Nations League, l’Italia affonda in Portogallo: André Silva spalanca lo spettro della Serie B

Nations League, l’Italia affonda in Portogallo: André Silva spalanca lo spettro della Serie B

Non paga la rivoluzione di Mancini, Azzurri sconfitti 1-0 e ancora a secco di tiri

di Redazione ITASportPress

Lo sprofondo della Nazionale italiana non sembra conoscere fine. Dopo il grigio pareggio di Bologna contro la Polonia, al “Da Luz” di Lisbona gli Azzurri cedono 1-0 contro il Portogallo, vedendo scendere al lumicino le speranze di vincere il girone della Nations League.

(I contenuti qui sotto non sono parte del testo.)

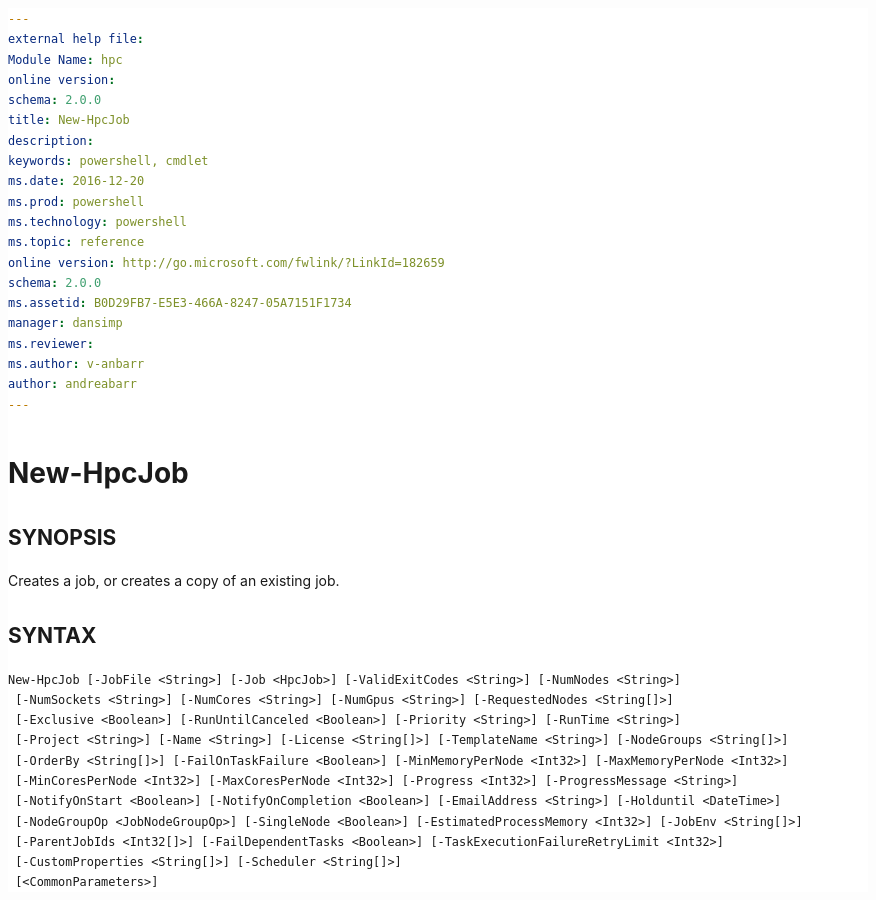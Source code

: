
 ```yaml
---
external help file:
Module Name: hpc
online version:
schema: 2.0.0
title: New-HpcJob
description:
keywords: powershell, cmdlet
ms.date: 2016-12-20
ms.prod: powershell
ms.technology: powershell
ms.topic: reference
online version: http://go.microsoft.com/fwlink/?LinkId=182659
schema: 2.0.0
ms.assetid: B0D29FB7-E5E3-466A-8247-05A7151F1734
manager: dansimp
ms.reviewer:
ms.author: v-anbarr
author: andreabarr
---
```


# New-HpcJob

## SYNOPSIS
Creates a job, or creates a copy of an existing job.

## SYNTAX

```
New-HpcJob [-JobFile <String>] [-Job <HpcJob>] [-ValidExitCodes <String>] [-NumNodes <String>]
 [-NumSockets <String>] [-NumCores <String>] [-NumGpus <String>] [-RequestedNodes <String[]>]
 [-Exclusive <Boolean>] [-RunUntilCanceled <Boolean>] [-Priority <String>] [-RunTime <String>]
 [-Project <String>] [-Name <String>] [-License <String[]>] [-TemplateName <String>] [-NodeGroups <String[]>]
 [-OrderBy <String[]>] [-FailOnTaskFailure <Boolean>] [-MinMemoryPerNode <Int32>] [-MaxMemoryPerNode <Int32>]
 [-MinCoresPerNode <Int32>] [-MaxCoresPerNode <Int32>] [-Progress <Int32>] [-ProgressMessage <String>]
 [-NotifyOnStart <Boolean>] [-NotifyOnCompletion <Boolean>] [-EmailAddress <String>] [-Holduntil <DateTime>]
 [-NodeGroupOp <JobNodeGroupOp>] [-SingleNode <Boolean>] [-EstimatedProcessMemory <Int32>] [-JobEnv <String[]>]
 [-ParentJobIds <Int32[]>] [-FailDependentTasks <Boolean>] [-TaskExecutionFailureRetryLimit <Int32>]
 [-CustomProperties <String[]>] [-Scheduler <String[]>]
 [<CommonParameters>]
```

Piuttosto, adesso il rischio concreto, da scongiurare nelle due partite di ritorno tra ottobre e novembre, è quello di retrocedere nella Serie B della manifestazione.

Sconfitta giusta, la rivoluzione tattica voluta da Mancini non ha pagato. Il 4-4-2, con 9/11 nuovi rispetto a Bologna, non ha prodotto miglioramenti sul piano del gioco, né su quello delle occasioni prodotte.

Il Portogallo ha vinto con merito, controllando la partita dal primo all’ultimo minuto, pur creando poco. Il gol decisivo è stato firmato da André Silva in avvio di ripresa, quando l’ex milanista, ora al Siviglia, ha finalizzato un contropiede rifinito da Bruma e originato da una brutta palla persa sulla trequarti da Lazzari.

Donnarumma il migliore dell’Italia, come a Bologna: il portiere del Milan ha evitato il tracollo su Bernardo Silva e Renato Sanches nel secondo tempo. Azzurri salvati nel primo tempo anche da una traversa su tiro-cross di Mario Rui e da un salvataggio sulla linea di Romagnoli su Bernardo Siva.

In fase di possesso palla l’Italia ha mostrato poche idee e tanta staticità, nonostante l’esperimento delle due punte, Immobile e Zaza, proposto da Mancini. A poco sono servite le sostituzioni, con gli ingressi di Belotti e Berardi.